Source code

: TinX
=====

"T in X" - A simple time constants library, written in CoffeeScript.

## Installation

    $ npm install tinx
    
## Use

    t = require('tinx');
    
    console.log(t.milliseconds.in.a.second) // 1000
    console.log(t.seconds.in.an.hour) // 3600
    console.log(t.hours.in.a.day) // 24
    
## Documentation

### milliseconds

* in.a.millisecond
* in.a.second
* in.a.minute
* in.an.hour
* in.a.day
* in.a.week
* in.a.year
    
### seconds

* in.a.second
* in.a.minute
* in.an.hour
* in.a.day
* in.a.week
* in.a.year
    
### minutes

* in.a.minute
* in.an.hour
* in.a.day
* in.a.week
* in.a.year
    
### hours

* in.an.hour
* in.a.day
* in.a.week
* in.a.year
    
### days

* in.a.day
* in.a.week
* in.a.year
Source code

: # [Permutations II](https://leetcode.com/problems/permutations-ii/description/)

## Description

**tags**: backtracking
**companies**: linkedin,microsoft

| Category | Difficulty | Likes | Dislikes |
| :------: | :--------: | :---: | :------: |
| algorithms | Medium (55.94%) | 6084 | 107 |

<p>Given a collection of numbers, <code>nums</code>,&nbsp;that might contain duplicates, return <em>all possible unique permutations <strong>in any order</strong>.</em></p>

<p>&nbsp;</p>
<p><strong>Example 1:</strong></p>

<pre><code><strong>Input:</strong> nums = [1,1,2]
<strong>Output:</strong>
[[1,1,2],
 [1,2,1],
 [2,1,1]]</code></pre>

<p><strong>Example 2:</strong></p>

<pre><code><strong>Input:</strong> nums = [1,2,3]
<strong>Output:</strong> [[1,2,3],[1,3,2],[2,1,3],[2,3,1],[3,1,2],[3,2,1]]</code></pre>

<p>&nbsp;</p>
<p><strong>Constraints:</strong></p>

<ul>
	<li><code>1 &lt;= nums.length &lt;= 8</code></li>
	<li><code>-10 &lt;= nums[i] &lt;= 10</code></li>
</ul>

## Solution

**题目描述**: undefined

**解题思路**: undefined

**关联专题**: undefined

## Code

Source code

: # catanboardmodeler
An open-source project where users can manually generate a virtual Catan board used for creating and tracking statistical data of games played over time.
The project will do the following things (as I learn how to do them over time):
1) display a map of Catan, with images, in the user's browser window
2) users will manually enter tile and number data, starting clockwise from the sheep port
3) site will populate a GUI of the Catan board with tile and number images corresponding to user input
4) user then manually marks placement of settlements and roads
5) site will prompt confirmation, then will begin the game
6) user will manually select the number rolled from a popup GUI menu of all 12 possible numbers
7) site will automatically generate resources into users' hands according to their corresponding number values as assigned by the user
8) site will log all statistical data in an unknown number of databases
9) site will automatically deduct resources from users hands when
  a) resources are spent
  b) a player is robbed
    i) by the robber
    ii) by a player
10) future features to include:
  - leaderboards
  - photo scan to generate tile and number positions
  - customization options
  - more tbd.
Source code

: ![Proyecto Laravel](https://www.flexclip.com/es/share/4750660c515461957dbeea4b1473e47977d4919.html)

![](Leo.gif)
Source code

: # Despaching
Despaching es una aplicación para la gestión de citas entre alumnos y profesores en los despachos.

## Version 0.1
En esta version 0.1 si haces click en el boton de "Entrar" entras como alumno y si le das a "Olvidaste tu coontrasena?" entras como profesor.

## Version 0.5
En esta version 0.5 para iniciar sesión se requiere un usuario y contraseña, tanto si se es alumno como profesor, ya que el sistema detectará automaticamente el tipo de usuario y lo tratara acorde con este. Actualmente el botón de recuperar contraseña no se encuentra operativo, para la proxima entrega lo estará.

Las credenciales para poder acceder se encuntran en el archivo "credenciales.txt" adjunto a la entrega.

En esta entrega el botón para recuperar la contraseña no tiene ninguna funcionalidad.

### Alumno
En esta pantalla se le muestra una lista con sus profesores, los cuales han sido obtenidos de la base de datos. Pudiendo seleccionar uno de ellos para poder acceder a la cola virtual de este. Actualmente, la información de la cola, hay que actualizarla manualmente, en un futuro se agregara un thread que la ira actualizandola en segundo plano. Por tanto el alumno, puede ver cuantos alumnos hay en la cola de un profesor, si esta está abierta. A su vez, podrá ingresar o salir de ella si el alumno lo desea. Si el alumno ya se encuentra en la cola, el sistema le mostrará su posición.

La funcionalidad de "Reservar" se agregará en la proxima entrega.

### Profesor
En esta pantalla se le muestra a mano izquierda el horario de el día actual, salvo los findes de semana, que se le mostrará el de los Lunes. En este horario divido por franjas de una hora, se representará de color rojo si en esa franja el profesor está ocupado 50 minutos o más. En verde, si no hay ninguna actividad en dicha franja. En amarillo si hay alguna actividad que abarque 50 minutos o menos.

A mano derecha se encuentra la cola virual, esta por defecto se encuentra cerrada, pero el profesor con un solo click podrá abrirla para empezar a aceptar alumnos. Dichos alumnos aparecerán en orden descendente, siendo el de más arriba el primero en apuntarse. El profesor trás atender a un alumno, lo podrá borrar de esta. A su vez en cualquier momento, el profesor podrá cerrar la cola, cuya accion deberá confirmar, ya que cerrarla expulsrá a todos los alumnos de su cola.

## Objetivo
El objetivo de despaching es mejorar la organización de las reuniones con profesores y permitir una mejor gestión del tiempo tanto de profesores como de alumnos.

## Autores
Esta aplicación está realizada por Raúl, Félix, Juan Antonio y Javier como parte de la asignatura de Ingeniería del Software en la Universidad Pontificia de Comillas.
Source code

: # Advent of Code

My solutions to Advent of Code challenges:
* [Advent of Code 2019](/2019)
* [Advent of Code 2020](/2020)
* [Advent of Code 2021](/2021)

+ + + +

**REQUIRED WORK**
Retype the data in full, precisely as given.

**WORKED SOLUTION**
Source code

: TinX
=====

"T in X" - A simple time constants library, written in CoffeeScript.

## Installation

    $ npm install tinx
    
## Use

    t = require('tinx');
    
    console.log(t.milliseconds.in.a.second) // 1000
    console.log(t.seconds.in.an.hour) // 3600
    console.log(t.hours.in.a.day) // 24
    
## Documentation

### milliseconds

* in.a.millisecond
* in.a.second
* in.a.minute
* in.an.hour
* in.a.day
* in.a.week
* in.a.year
    
### seconds

* in.a.second
* in.a.minute
* in.an.hour
* in.a.day
* in.a.week
* in.a.year
    
### minutes

* in.a.minute
* in.an.hour
* in.a.day
* in.a.week
* in.a.year
    
### hours

* in.an.hour
* in.a.day
* in.a.week
* in.a.year
    
### days

* in.a.day
* in.a.week
* in.a.year
Source code

: # [Permutations II](https://leetcode.com/problems/permutations-ii/description/)

## Description

**tags**: backtracking
**companies**: linkedin,microsoft

| Category | Difficulty | Likes | Dislikes |
| :------: | :--------: | :---: | :------: |
| algorithms | Medium (55.94%) | 6084 | 107 |

<p>Given a collection of numbers, <code>nums</code>,&nbsp;that might contain duplicates, return <em>all possible unique permutations <strong>in any order</strong>.</em></p>

<p>&nbsp;</p>
<p><strong>Example 1:</strong></p>

<pre><code><strong>Input:</strong> nums = [1,1,2]
<strong>Output:</strong>
[[1,1,2],
 [1,2,1],
 [2,1,1]]</code></pre>

<p><strong>Example 2:</strong></p>

<pre><code><strong>Input:</strong> nums = [1,2,3]
<strong>Output:</strong> [[1,2,3],[1,3,2],[2,1,3],[2,3,1],[3,1,2],[3,2,1]]</code></pre>

<p>&nbsp;</p>
<p><strong>Constraints:</strong></p>

<ul>
	<li><code>1 &lt;= nums.length &lt;= 8</code></li>
	<li><code>-10 &lt;= nums[i] &lt;= 10</code></li>
</ul>

## Solution

**题目描述**: undefined

**解题思路**: undefined

**关联专题**: undefined

## Code

Source code

: # catanboardmodeler
An open-source project where users can manually generate a virtual Catan board used for creating and tracking statistical data of games played over time.
The project will do the following things (as I learn how to do them over time):
1) display a map of Catan, with images, in the user's browser window
2) users will manually enter tile and number data, starting clockwise from the sheep port
3) site will populate a GUI of the Catan board with tile and number images corresponding to user input
4) user then manually marks placement of settlements and roads
5) site will prompt confirmation, then will begin the game
6) user will manually select the number rolled from a popup GUI menu of all 12 possible numbers
7) site will automatically generate resources into users' hands according to their corresponding number values as assigned by the user
8) site will log all statistical data in an unknown number of databases
9) site will automatically deduct resources from users hands when
  a) resources are spent
  b) a player is robbed
    i) by the robber
    ii) by a player
10) future features to include:
  - leaderboards
  - photo scan to generate tile and number positions
  - customization options
  - more tbd.
Source code

: ![Proyecto Laravel](https://www.flexclip.com/es/share/4750660c515461957dbeea4b1473e47977d4919.html)

![](Leo.gif)
Source code

: # Despaching
Despaching es una aplicación para la gestión de citas entre alumnos y profesores en los despachos.

## Version 0.1
En esta version 0.1 si haces click en el boton de "Entrar" entras como alumno y si le das a "Olvidaste tu coontrasena?" entras como profesor.

## Version 0.5
En esta version 0.5 para iniciar sesión se requiere un usuario y contraseña, tanto si se es alumno como profesor, ya que el sistema detectará automaticamente el tipo de usuario y lo tratara acorde con este. Actualmente el botón de recuperar contraseña no se encuentra operativo, para la proxima entrega lo estará.

Las credenciales para poder acceder se encuntran en el archivo "credenciales.txt" adjunto a la entrega.

En esta entrega el botón para recuperar la contraseña no tiene ninguna funcionalidad.

### Alumno
En esta pantalla se le muestra una lista con sus profesores, los cuales han sido obtenidos de la base de datos. Pudiendo seleccionar uno de ellos para poder acceder a la cola virtual de este. Actualmente, la información de la cola, hay que actualizarla manualmente, en un futuro se agregara un thread que la ira actualizandola en segundo plano. Por tanto el alumno, puede ver cuantos alumnos hay en la cola de un profesor, si esta está abierta. A su vez, podrá ingresar o salir de ella si el alumno lo desea. Si el alumno ya se encuentra en la cola, el sistema le mostrará su posición.

La funcionalidad de "Reservar" se agregará en la proxima entrega.

### Profesor
En esta pantalla se le muestra a mano izquierda el horario de el día actual, salvo los findes de semana, que se le mostrará el de los Lunes. En este horario divido por franjas de una hora, se representará de color rojo si en esa franja el profesor está ocupado 50 minutos o más. En verde, si no hay ninguna actividad en dicha franja. En amarillo si hay alguna actividad que abarque 50 minutos o menos.

A mano derecha se encuentra la cola virual, esta por defecto se encuentra cerrada, pero el profesor con un solo click podrá abrirla para empezar a aceptar alumnos. Dichos alumnos aparecerán en orden descendente, siendo el de más arriba el primero en apuntarse. El profesor trás atender a un alumno, lo podrá borrar de esta. A su vez en cualquier momento, el profesor podrá cerrar la cola, cuya accion deberá confirmar, ya que cerrarla expulsrá a todos los alumnos de su cola.

## Objetivo
El objetivo de despaching es mejorar la organización de las reuniones con profesores y permitir una mejor gestión del tiempo tanto de profesores como de alumnos.

## Autores
Esta aplicación está realizada por Raúl, Félix, Juan Antonio y Javier como parte de la asignatura de Ingeniería del Software en la Universidad Pontificia de Comillas.
Source code

: # Advent of Code

My solutions to Advent of Code challenges:
* [Advent of Code 2019](/2019)
* [Advent of Code 2020](/2020)
* [Advent of Code 2021](/2021)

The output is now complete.